ILUSIONISMOS , POR ANTÓNIO BARATA


https://bandeiravermelhablog1.wordpress.com/2022/09/09/ilusionismos/#more-3176

Por António Barata, 

publicado em «Bandeira Vermelha»

O recente pacote de medidas do governo PS destinado a minorar os efeitos da carestia, agravada primeiro com a pandemia e depois a guerra na Ucrânia, e que está a lançar na pobreza cada vez mais trabalhadores, foi recebido com o aplauso e a simpatia da maioria dos comentadores. Mas não foram precisas muitas horas para que o tom começasse a mudar, à medida que se começaram a fazer contas.
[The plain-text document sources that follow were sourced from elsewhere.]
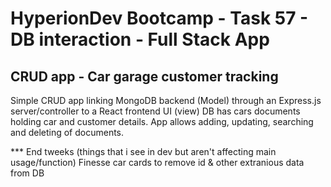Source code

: # HyperionDev Bootcamp - Task 57 - DB interaction - Full Stack App

## CRUD app - Car garage customer tracking

Simple CRUD app linking MongoDB backend (Model) through an Express.js server/controller to a React frontend UI (view)
DB has cars documents holding car and customer details.
App allows adding, updating, searching and deleting of documents.

\*\*\* End tweeks (things that i see in dev but aren't affecting main usage/function)
Finesse car cards to remove id & other extranious data from DB
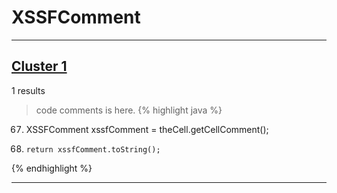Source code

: # XSSFComment

***

## [Cluster 1](./1)
1 results
> code comments is here.
{% highlight java %}
67. XSSFComment xssfComment = theCell.getCellComment();
72.     return xssfComment.toString();
{% endhighlight %}

***

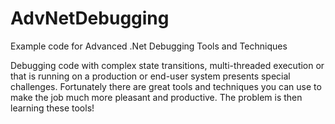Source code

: # AdvNetDebugging
Example code for Advanced .Net Debugging Tools and Techniques

Debugging code with complex state transitions, multi-threaded execution or that is running on a production or end-user system presents special challenges. Fortunately there are great tools and techniques you can use to make the job much more pleasant and productive. The problem is then learning these tools!
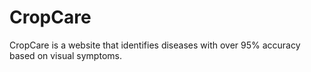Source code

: # CropCare
CropCare is a website that identifies diseases with over 95% accuracy based on visual symptoms.
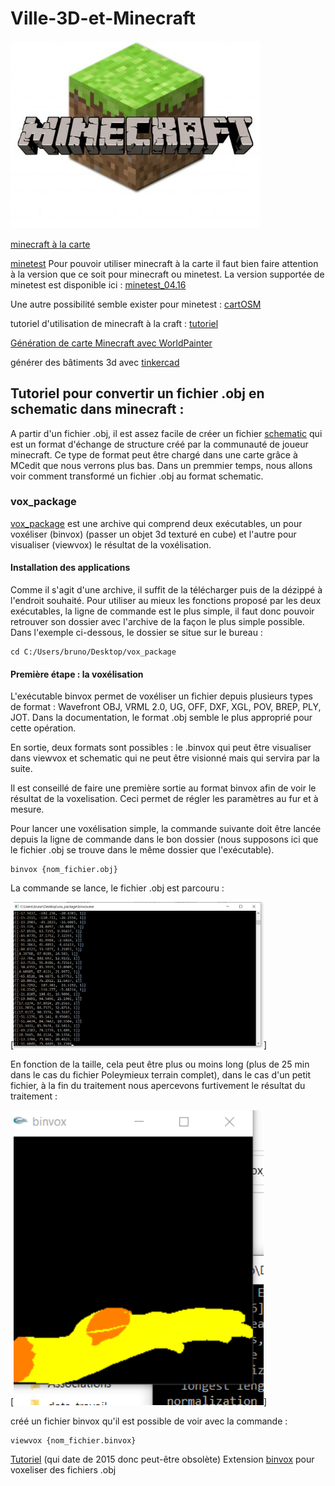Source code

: # Ville-3D-et-Minecraft
[<img width="400" alt="Minecraft" src="img/minecraft.jpg">](https://www.minecraft.net/fr-fr)

[minecraft à la carte](https://minecraft.ign.fr/#)

[minetest](https://www.minetest.net/)
Pour pouvoir utiliser minecraft à la carte il faut bien faire attention à la version que ce soit pour minecraft ou minetest.
La version supportée de minetest est disponible ici : [minetest_04.16](https://github.com/minetest/minetest/releases/tag/0.4.16)

Une autre possibilité semble exister pour minetest : [cartOSM](https://framagit.org/marpa/cartosm-ign)

tutoriel d'utilisation de minecraft à la craft : [tutoriel](https://www.wikidebrouillard.org/wiki/Ma_ville_bloc_par_bloc_-_reconstruire_sa_ville_avec_Minecraft_ou_Minetest)

[Génération de carte Minecraft avec WorldPainter](https://www.minecraftforum.net/forums/archive/tutorials/930401-mapping-using-real-world-terrain-data)

générer des bâtiments 3d avec [tinkercad](https://square.banq.qc.ca/projets/tutoriel-transfert-dun-modele-3d-vers-minecraft/)

## Tutoriel pour convertir un fichier .obj en schematic dans minecraft :

A partir d'un fichier .obj, il est assez facile de créer un fichier [schematic](https://www.minecraft-france.fr/tutoriel-les-schematics/) qui est un format d'échange de structure créé par la communauté de joueur minecraft. Ce type de format peut être chargé dans une carte grâce à MCedit que nous verrons plus bas. Dans un premmier temps, nous allons voir comment transformé un fichier .obj au format schematic.

### vox_package 

[vox_package](https://minecraft.gamepedia.com/Programs_and_editors/Binvox) est une archive qui comprend deux exécutables, un pour voxéliser (binvox) (passer un objet 3d texturé en cube) et l'autre pour visualiser (viewvox) le résultat de la voxélisation.

#### Installation des applications

Comme il s'agit d'une archive, il suffit de la télécharger puis de la dézippé à l'endroit souhaité. Pour utiliser au mieux les fonctions proposé par les deux exécutables, la ligne de commande est le plus simple, il faut donc pouvoir retrouver son dossier avec l'archive de la façon le plus simple possible. Dans l'exemple ci-dessous, le dossier se situe sur le bureau :

    cd C:/Users/bruno/Desktop/vox_package

#### Première étape : la voxélisation

L'exécutable binvox permet de voxéliser un fichier depuis plusieurs types de format : Wavefront OBJ, VRML 2.0, UG, OFF, DXF, XGL, POV, BREP, PLY, JOT. Dans la documentation, le format .obj semble le plus approprié pour cette opération.

En sortie, deux formats sont possibles : le .binvox qui peut être visualiser dans viewvox et schematic qui ne peut être visionné mais qui servira par la suite. 

Il est conseillé de faire une première sortie au format binvox afin de voir le résultat de la voxelisation. Ceci permet de régler les paramètres au fur et à mesure.

Pour lancer une voxélisation simple, la commande suivante doit être lancée depuis la ligne de commande dans le bon dossier (nous supposons ici que le fichier .obj se trouve dans le même dossier que l'exécutable).

    binvox {nom_fichier.obj}

La commande se lance, le fichier .obj est parcouru : 

[<img width="400" alt="binvox" src="img/binvox.png">]

En fonction de la taille, cela peut être plus ou moins long (plus de 25 min dans le cas du fichier Poleymieux terrain complet), dans le cas d'un petit fichier, à la fin du traitement nous apercevons furtivement le résultat du traitement :

[<img width="400" alt="binvox" src="img/fin_binvox.png">]

créé un fichier binvox qu'il est possible de voir avec la commande : 

    viewvox {nom_fichier.binvox}

[Tutoriel](https://minecraft.fr/forum/threads/convertir-un-fichier-obj-en-schematic-cest-possible.114445/) (qui date de 2015 donc peut-être obsolète) 
Extension [binvox](https://minecraft.gamepedia.com/Programs_and_editors/Binvox) pour voxeliser des fichiers .obj
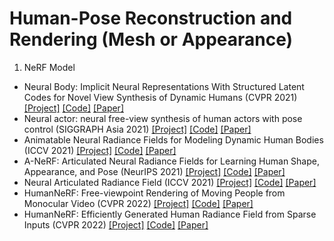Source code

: # Human-Pose Reconstruction and Rendering (Mesh or Appearance)

1. NeRF Model
- Neural Body: Implicit Neural Representations With Structured Latent Codes for Novel View Synthesis of Dynamic Humans (CVPR 2021) [[Project]](https://zju3dv.github.io/neuralbody/) [[Code]](https://github.com/zju3dv/neuralbody) [[Paper]](https://openaccess.thecvf.com/content/CVPR2021/papers/Peng_Neural_Body_Implicit_Neural_Representations_With_Structured_Latent_Codes_for_CVPR_2021_paper.pdf)
- Neural actor: neural free-view synthesis of human actors with pose control (SIGGRAPH Asia 2021) [[Project]](https://vcai.mpi-inf.mpg.de/projects/NeuralActor) [[Code]](https://github.com/lingjie0206/Neural_Actor_Main_Code) [[Paper]](https://arxiv.org/abs/2106.02019)
- Animatable Neural Radiance Fields for Modeling Dynamic Human Bodies (ICCV 2021) [[Project]](https://zju3dv.github.io/animatable_nerf) [[Code]](https://github.com/zju3dv/animatable_nerf) [[Paper]](https://openaccess.thecvf.com/content/ICCV2021/papers/Noguchi_Neural_Articulated_Radiance_Field_ICCV_2021_paper.pdf)
- A-NeRF: Articulated Neural Radiance Fields for Learning Human Shape, Appearance, and Pose (NeurIPS 2021) [[Project]](https://lemonatsu.github.io/anerf/) [[Code]](https://github.com/LemonATsu/A-NeRF) [[Paper]](https://arxiv.org/abs/2102.06199)
- Neural Articulated Radiance Field (ICCV 2021) [[Project]](https://github.com/nogu-atsu/NARF) [[Code]](https://github.com/nogu-atsu/NARF) [[Paper]](https://arxiv.org/abs/2104.03110)
- HumanNeRF: Free-viewpoint Rendering of Moving People from Monocular Video (CVPR 2022) [[Project]](https://grail.cs.washington.edu/projects/humannerf/) [[Code]](https://github.com/chungyiweng/humannerf) [[Paper]](https://arxiv.org/abs/2201.04127)
- HumanNeRF: Efficiently Generated Human Radiance Field from Sparse Inputs (CVPR 2022) [[Project]](https://zhaofuq.github.io/humannerf/) [[Code]](https://github.com/zhaofuq/HumanNeRF) [[Paper]](https://github.com/zhaofuq/HumanNeRF)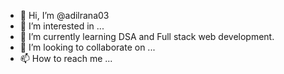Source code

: - 👋 Hi, I’m @adilrana03
- 👀 I’m interested in ...
- 🌱 I’m currently learning DSA and Full stack web development.
- 💞️ I’m looking to collaborate on ...
- 📫 How to reach me ...

<!---
adilrana03/adilrana03 is a ✨ special ✨ repository because its `README.md` (this file) appears on your GitHub profile.
You can click the Preview link to take a look at your changes.
--->
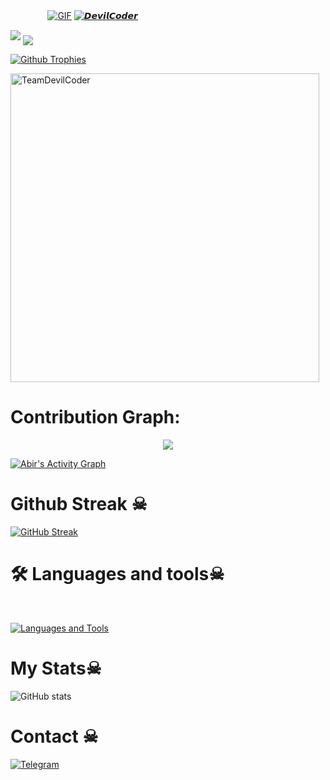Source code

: ㅤ ㅤ ㅤㅤ[![GIF](https://github.com/TeamDevilCoder/DevilCoder/blob/main/DevilCoder.gif)](https://github.com/TeamDevilCoder)
   [![𝘿𝙚𝙫𝙞𝙡𝘾𝙤𝙙𝙚𝙧](https://github-stats-alpha.vercel.app/api?username=TeamDevilCoder "DevilCoder")](https://github-stats-alpha.vercel.app/api?username=TeamDevilCoder "DevilCoder")
                                                          
  
<img src="https://readme-typing-svg.herokuapp.com?color=00FF00&width=420&lines=🌿TeamDevilCoder🌱">


<!--
**TeamDevilCoder/DevilCoder** is a ✨ _special_ ✨ repository because its `README.md` (this file) appears on your GitHub profile.



<p align="center">
    <b>ᴠɪsɪᴛᴏʀs</b><br>
 -->    <img align="middle" src="https://profile-counter.glitch.me/TeamDevilCoder/count.svg" />
</p>
<!---
TeamDevilCoder/DevilCoder is a ✨ special ✨ repository because its `README.md` (this file) appears on your GitHub profile.
You can click the Preview link to take a look at your changes.
--->


  [![Github Trophies](https://github-profile-trophy.vercel.app/?username=TeamDevilCoder&theme=transparent&no-bg=true&margin-w=15&margin-h=10&row=1&column=6&count_private=true)](https://DevilCoder.me)
  

<p><img width="494" align="center" src="https://github-readme-stats.vercel.app/api/top-langs?username=TeamDevilCoder&show_icons=true&locale=en&layout=compact" alt="TeamDevilCoder" /></p>

# Contribution Graph:


<p align="center">
  <a href="https://github.com/TeamDevilCoder">
    <img src="https://github-readme-streak-stats.herokuapp.com/?user=TeamDevilCoder#version3"/>
  </a>
</p>
<a href="https://github.com/TeamDevilCoder"><img alt="Abir's Activity Graph" src="https://ghactivity.mrayush.me/graph?username=TeamDevilCoder&bg_color=1F222E&color=F8D866&line=F85D7F&point=FFFFFF&hide_border=true" /></a>



# Github Streak ☠︎︎

  [![GitHub Streak](https://streak-stats.demolab.com?user=TeamDevilCoder&theme=radical&border_radius=5&date_format=j%20M%5B%20Y%5D&fire=FF8100)](https://TeamDevilCoder.me)

# 🛠️ Languages and tools☠︎︎
</br>

[![Languages and Tools](https://skillicons.dev/icons?i=androidstudio,bash,vscode,docker,git,github,linux,heroku,arduino,redis,mongodb,java,html,py,c,ts,js,deno,flutter,fastapi&perline=10)](https://TeamDevilCoder.me)



# My Stats☠︎︎
![ GitHub stats](https://github-readme-stats.vercel.app/api?username=TeamDevilCoder&show_icons=true&theme=radical)

# Contact ☠︎︎
<a href="https://t.me/dcbotz"><img title="Telegram" src="https://img.shields.io/badge/Telegram-%23000000.svg?&style=for-the-badge&logo=telegram&logoColor=61DAFB"></a>

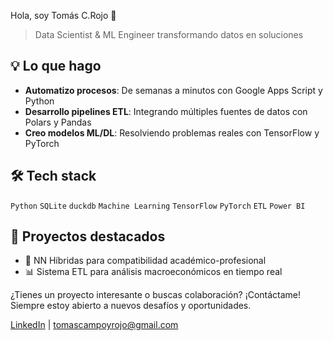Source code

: Hola, soy Tomás C.Rojo 👋
> Data Scientist & ML Engineer transformando datos en soluciones

## 💡 Lo que hago
- **Automatizo procesos**: De semanas a minutos con Google Apps Script y Python
- **Desarrollo pipelines ETL**: Integrando múltiples fuentes de datos con Polars y Pandas
- **Creo modelos ML/DL**: Resolviendo problemas reales con TensorFlow y PyTorch

## 🛠️ Tech stack
`Python` `SQLite` `duckdb` `Machine Learning` `TensorFlow` `PyTorch` `ETL` `Power BI`

## 🚀 Proyectos destacados
- 🧠 NN Híbridas para compatibilidad académico-profesional
- 📊 Sistema ETL para análisis macroeconómicos en tiempo real

¿Tienes un proyecto interesante o buscas colaboración? ¡Contáctame! Siempre estoy abierto a nuevos desafíos y oportunidades.

[LinkedIn](https://linkedin.com/in/tommcrojo) | tomascampoyrojo@gmail.com
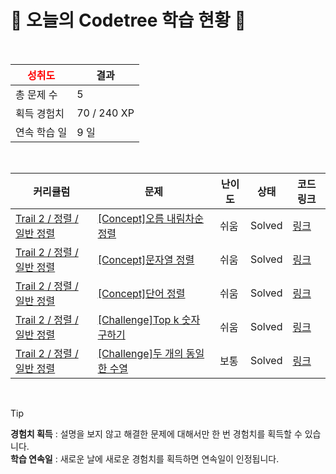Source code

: # 🌲 오늘의 Codetree 학습 현황 🌲

<br />

| <span style="color:red;display:block;text-align:center;"> **성취도**</span> | 결과 |
|---|---|
| 총 문제 수 | 5 |
| 획득 경험치 | 70 / 240 XP |
| 연속 학습 일 | 9 일 |

<br />

|커리큘럼|문제|난이도|상태|코드 링크|
|---|---|---|---|---|
|[Trail 2 / 정렬 / 일반 정렬](https://https://en.codetree.ai/trail-info/novice-mid/)|[[Concept]오름 내림차순 정렬](https://https://en.codetree.ai/trails/complete/curated-cards/intro-inc-dec-sorting/)|쉬움|Solved|[링크](https://github.com/starboxxxx/CodindTest_CodeTree/blob/main/250113/%EC%98%A4%EB%A6%84%20%EB%82%B4%EB%A6%BC%EC%B0%A8%EC%88%9C%20%EC%A0%95%EB%A0%AC/inc-dec-sorting.java)|
|[Trail 2 / 정렬 / 일반 정렬](https://https://en.codetree.ai/trail-info/novice-mid/)|[[Concept]문자열 정렬](https://https://en.codetree.ai/trails/complete/curated-cards/intro-string-sort/)|쉬움|Solved|[링크](https://github.com/starboxxxx/CodindTest_CodeTree/blob/main/250113/%EB%AC%B8%EC%9E%90%EC%97%B4%20%EC%A0%95%EB%A0%AC/string-sort.java)|
|[Trail 2 / 정렬 / 일반 정렬](https://https://en.codetree.ai/trail-info/novice-mid/)|[[Concept]단어 정렬](https://https://en.codetree.ai/trails/complete/curated-cards/intro-sorting-words/)|쉬움|Solved|[링크](https://github.com/starboxxxx/CodindTest_CodeTree/blob/main/250113/%EB%8B%A8%EC%96%B4%20%EC%A0%95%EB%A0%AC/sorting-words.java)|
|[Trail 2 / 정렬 / 일반 정렬](https://https://en.codetree.ai/trail-info/novice-mid/)|[[Challenge]Top k 숫자 구하기](https://https://en.codetree.ai/trails/complete/curated-cards/challenge-kth-number/)|쉬움|Solved|[링크](https://github.com/starboxxxx/CodindTest_CodeTree/blob/main/250113/Top%20k%20%EC%88%AB%EC%9E%90%20%EA%B5%AC%ED%95%98%EA%B8%B0/kth-number.java)|
|[Trail 2 / 정렬 / 일반 정렬](https://https://en.codetree.ai/trail-info/novice-mid/)|[[Challenge]두 개의 동일한 수열](https://https://en.codetree.ai/trails/complete/curated-cards/challenge-two-equal-series/)|보통|Solved|[링크](https://github.com/starboxxxx/CodindTest_CodeTree/blob/main/250113/%EB%91%90%20%EA%B0%9C%EC%9D%98%20%EB%8F%99%EC%9D%BC%ED%95%9C%20%EC%88%98%EC%97%B4/two-equal-series.java)|


<br />

> [!TIP]
> **경험치 획득** : 설명을 보지 않고 해결한 문제에 대해서만 한 번 경험치를 획득할 수 있습니다.  
> **학습 연속일** : 새로운 날에 새로운 경험치를 획득하면 연속일이 인정됩니다.

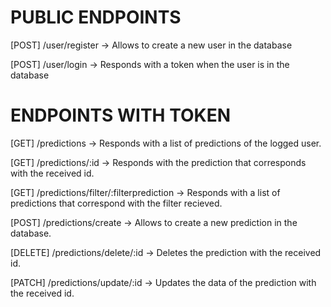 # PUBLIC ENDPOINTS

[POST] /user/register -> Allows to create a new user in the database

[POST] /user/login -> Responds with a token when the user is in the database

# ENDPOINTS WITH TOKEN

[GET] /predictions -> Responds with a list of predictions of the logged user.

[GET] /predictions/:id -> Responds with the prediction that corresponds with the received id.

[GET] /predictions/filter/:filterprediction -> Responds with a list of predictions that correspond with the filter recieved.

[POST] /predictions/create -> Allows to create a new prediction in the database.

[DELETE] /predictions/delete/:id -> Deletes the prediction with the received id.

[PATCH] /predictions/update/:id -> Updates the data of the prediction with the received id.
E da esquerda à direita, incluindo sectores do próprio partido do governo, começaram a chover as críticas, em crescendo, partindo da simples observação de que:
1) dar 150 euros a cada trabalhador, a que se podem juntar mais 50 por cada filho, no próximo mês de Outubro, deixa tudo na mesma;
2) os reformados e pensionistas são espoliados e duplamente descriminados – não só não têm direito à esmola dos tais 150 euros (vá-se lá saber porquê), como vão ver as suas reformas reduzidas em cerca de 4%, já a partir do próximo ano, dado que de acordo com a lei estas deveriam ser aumentadas em 8 a 9%, em linha com a inflação, e não os 4% anunciados. E não é por o governo caridosamente “dar” a cada pensionista, já no próximo mês, um “bónus” de mais 50% da sua pensão que desmente o facto de isso corresponder a coisa nenhuma – esses 50% correspondem a metade do valor mensal da pensão que deveriam receber em 2023 se esta fosse aumentada os tais 8 a 9%, e que já não vão receber, permitindo ao governo reduzir o valor das pensões em cerca de mil milhões de euros mensalmente. O meio mês que agora vão receber a mais, vão receber a menos no próximo ano e nos seguintes, até ao fim das suas vidas.

Partido destas constatações, toda a oposição, da direita ao BE e PCP, a que se juntou timidamente parte do PS, faz acompanhar as suas críticas de propostas construtivas sobre o que deveria ter sido feito para que as esmolas às classes trabalhadoras fossem mais generosas.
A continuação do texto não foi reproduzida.